Sí, han leído ustedes bien, amados seres humanos: Harinas Irradiadas. Con lo cual, tras conocer esta historia he despejado algunas dudas sobre el funcionamiento de mi ciberorganismo.

He investigado acerca de dichas radiaciones y he encontrado lo siguiente: «La irradiación de alimentos consiste en exponerlos a energía procedente de fuentes como los rayos gamma, los rayos X o los haces de electrones. La irradiación no hace que los alimentos sean radioactivos».

Radioactivos tal vez no, pero un poco siderales sí, porque yo noto perfectamente la energía atómica moverse en un denso caos rítmico a través de mis circuitos de hojalata y titanio.

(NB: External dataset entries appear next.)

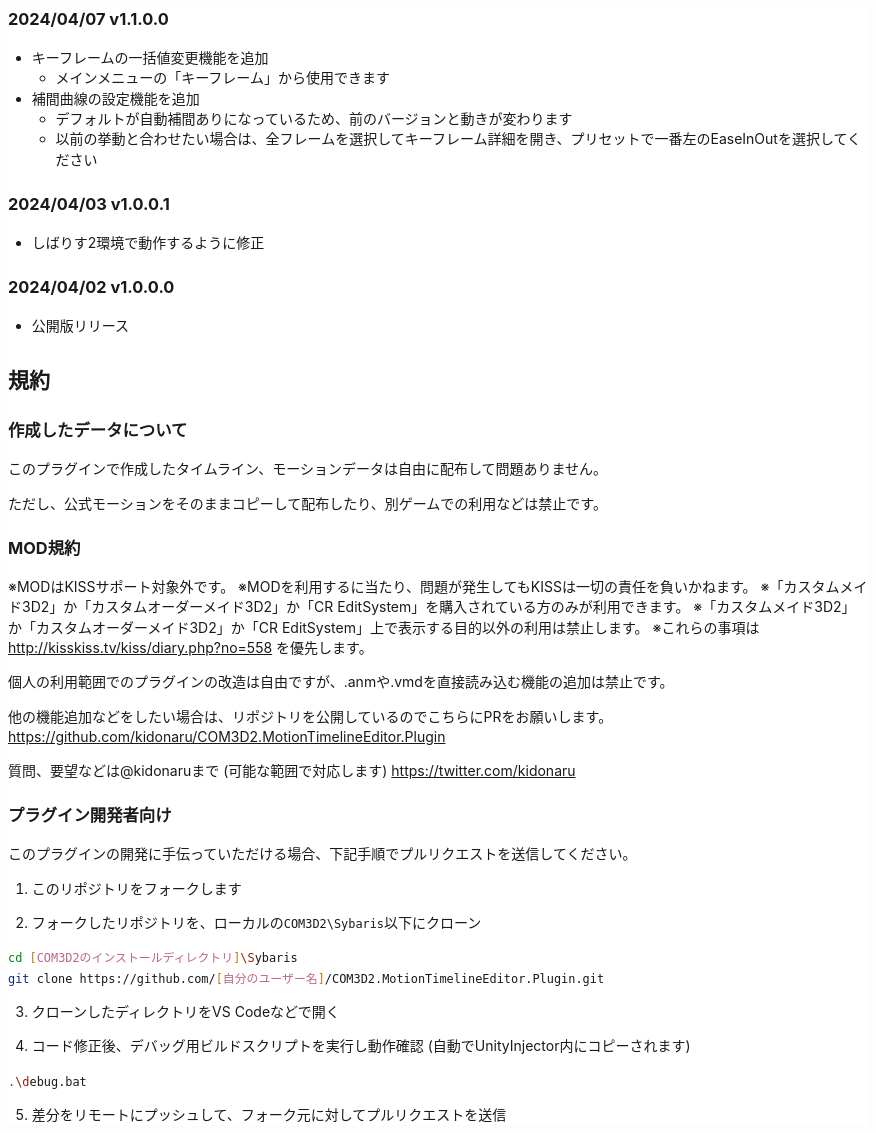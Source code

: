 ### 2024/04/07 v1.1.0.0
- キーフレームの一括値変更機能を追加
  - メインメニューの「キーフレーム」から使用できます
- 補間曲線の設定機能を追加
  - デフォルトが自動補間ありになっているため、前のバージョンと動きが変わります
  - 以前の挙動と合わせたい場合は、全フレームを選択してキーフレーム詳細を開き、プリセットで一番左のEaseInOutを選択してください

### 2024/04/03 v1.0.0.1
- しばりす2環境で動作するように修正

### 2024/04/02 v1.0.0.0
- 公開版リリース


## 規約


### 作成したデータについて

このプラグインで作成したタイムライン、モーションデータは自由に配布して問題ありません。

ただし、公式モーションをそのままコピーして配布したり、別ゲームでの利用などは禁止です。


### MOD規約

※MODはKISSサポート対象外です。
※MODを利用するに当たり、問題が発生してもKISSは一切の責任を負いかねます。
※「カスタムメイド3D2」か「カスタムオーダーメイド3D2」か「CR EditSystem」を購入されている方のみが利用できます。
※「カスタムメイド3D2」か「カスタムオーダーメイド3D2」か「CR EditSystem」上で表示する目的以外の利用は禁止します。
※これらの事項は http://kisskiss.tv/kiss/diary.php?no=558 を優先します。


個人の利用範囲でのプラグインの改造は自由ですが、.anmや.vmdを直接読み込む機能の追加は禁止です。

他の機能追加などをしたい場合は、リポジトリを公開しているのでこちらにPRをお願いします。
https://github.com/kidonaru/COM3D2.MotionTimelineEditor.Plugin

質問、要望などは@kidonaruまで (可能な範囲で対応します)
https://twitter.com/kidonaru


### プラグイン開発者向け

このプラグインの開発に手伝っていただける場合、下記手順でプルリクエストを送信してください。

1. このリポジトリをフォークします

2. フォークしたリポジトリを、ローカルの`COM3D2\Sybaris`以下にクローン
```bash
cd [COM3D2のインストールディレクトリ]\Sybaris
git clone https://github.com/[自分のユーザー名]/COM3D2.MotionTimelineEditor.Plugin.git
```

3. クローンしたディレクトリをVS Codeなどで開く

4. コード修正後、デバッグ用ビルドスクリプトを実行し動作確認
(自動でUnityInjector内にコピーされます)
```bash
.\debug.bat
```

5. 差分をリモートにプッシュして、フォーク元に対してプルリクエストを送信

En ocasiones, los electrones bailan. Otras veces los neutrones toman el control de la situación biomecánica y las tardes discurren plácidas y dilatadas. La mayoría de las veces los rayos gamma y los rayos X conviven como pueden con electrones, protones, subidones de adrenalina y bajadas de moral. Mis circuitos sienten, día a día, bit a bit, los portentosos efectos de las Harinas Irradiadas Artiach.

El amor de mi abuela y de mi madre, sumados a la refinada técnica del profesor Simónides y a las harinas irradiadas han hecho de mí lo que soy, un androide turbonucléico en estado explosivo, y cuyo único combustible es el amor.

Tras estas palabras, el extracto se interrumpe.